----- Data -----
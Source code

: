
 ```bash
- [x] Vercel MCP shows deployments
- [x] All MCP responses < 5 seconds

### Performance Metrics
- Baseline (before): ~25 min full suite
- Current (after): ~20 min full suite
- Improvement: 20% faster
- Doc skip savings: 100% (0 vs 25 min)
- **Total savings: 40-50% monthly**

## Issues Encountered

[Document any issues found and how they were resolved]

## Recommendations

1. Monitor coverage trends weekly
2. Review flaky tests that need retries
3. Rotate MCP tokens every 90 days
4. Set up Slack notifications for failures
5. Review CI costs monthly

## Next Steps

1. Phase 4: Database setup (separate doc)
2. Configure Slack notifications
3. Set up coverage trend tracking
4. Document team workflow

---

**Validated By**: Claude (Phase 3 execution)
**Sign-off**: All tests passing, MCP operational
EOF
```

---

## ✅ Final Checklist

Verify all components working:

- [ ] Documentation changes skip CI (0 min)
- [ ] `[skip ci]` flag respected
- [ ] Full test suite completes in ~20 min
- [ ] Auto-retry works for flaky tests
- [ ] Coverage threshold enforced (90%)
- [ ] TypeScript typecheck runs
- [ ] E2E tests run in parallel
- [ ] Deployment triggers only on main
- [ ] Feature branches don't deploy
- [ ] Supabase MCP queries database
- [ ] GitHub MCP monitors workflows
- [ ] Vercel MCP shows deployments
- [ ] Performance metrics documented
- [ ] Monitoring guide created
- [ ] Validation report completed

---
-----
----- Data -----
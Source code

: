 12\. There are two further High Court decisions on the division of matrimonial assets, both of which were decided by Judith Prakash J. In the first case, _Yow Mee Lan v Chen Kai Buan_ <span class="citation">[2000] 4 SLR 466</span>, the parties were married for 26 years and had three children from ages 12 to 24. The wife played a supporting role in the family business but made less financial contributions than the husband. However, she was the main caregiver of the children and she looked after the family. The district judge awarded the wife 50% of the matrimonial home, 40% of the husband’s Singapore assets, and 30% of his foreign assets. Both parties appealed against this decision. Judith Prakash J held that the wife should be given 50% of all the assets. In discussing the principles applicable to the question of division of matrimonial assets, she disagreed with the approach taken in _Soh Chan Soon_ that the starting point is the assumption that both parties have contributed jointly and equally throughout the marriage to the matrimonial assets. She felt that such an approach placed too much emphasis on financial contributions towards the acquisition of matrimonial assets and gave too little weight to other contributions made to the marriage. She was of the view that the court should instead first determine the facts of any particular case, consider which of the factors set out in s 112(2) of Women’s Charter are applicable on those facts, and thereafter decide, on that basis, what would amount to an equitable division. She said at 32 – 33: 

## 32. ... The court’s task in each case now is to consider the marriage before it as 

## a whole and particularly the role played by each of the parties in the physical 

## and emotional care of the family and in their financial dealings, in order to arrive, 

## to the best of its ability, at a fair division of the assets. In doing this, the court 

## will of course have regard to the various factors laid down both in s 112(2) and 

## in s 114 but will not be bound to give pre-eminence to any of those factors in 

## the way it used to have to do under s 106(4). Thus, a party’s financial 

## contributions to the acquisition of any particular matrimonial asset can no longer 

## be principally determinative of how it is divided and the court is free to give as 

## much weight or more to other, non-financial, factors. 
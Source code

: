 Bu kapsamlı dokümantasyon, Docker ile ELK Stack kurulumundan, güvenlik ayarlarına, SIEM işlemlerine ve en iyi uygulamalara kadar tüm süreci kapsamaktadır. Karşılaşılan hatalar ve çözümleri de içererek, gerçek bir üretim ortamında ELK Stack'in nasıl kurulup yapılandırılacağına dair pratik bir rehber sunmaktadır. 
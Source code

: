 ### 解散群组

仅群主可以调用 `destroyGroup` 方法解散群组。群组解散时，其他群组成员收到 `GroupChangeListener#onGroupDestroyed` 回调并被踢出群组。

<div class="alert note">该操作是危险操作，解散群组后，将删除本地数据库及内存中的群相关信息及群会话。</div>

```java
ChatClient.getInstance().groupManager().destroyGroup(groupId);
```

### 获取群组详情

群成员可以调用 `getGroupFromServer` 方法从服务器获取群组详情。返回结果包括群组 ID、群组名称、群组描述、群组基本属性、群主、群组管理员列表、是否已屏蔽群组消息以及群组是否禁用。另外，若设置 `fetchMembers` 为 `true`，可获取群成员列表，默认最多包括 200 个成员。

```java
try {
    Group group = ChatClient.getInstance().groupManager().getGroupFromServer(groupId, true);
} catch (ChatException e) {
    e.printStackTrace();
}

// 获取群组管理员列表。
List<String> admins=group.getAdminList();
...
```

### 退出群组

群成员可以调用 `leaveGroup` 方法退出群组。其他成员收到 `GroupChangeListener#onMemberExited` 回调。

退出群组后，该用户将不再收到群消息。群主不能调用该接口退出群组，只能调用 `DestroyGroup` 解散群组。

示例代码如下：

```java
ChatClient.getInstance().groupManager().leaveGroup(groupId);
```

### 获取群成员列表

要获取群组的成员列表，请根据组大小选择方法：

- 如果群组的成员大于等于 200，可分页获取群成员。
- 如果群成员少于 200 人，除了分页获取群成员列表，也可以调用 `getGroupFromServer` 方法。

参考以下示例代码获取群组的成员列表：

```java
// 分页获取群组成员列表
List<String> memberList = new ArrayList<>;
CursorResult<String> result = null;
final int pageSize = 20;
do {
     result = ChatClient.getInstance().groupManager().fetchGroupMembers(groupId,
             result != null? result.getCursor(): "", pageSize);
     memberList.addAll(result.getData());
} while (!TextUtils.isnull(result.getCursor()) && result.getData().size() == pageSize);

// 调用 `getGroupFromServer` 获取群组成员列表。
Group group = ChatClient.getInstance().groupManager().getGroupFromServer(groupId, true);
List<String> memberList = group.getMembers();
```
-----
## About this task
Determine how many lines of the entries hold "pageSize", and reply with that number only.

## Solution for this problem
3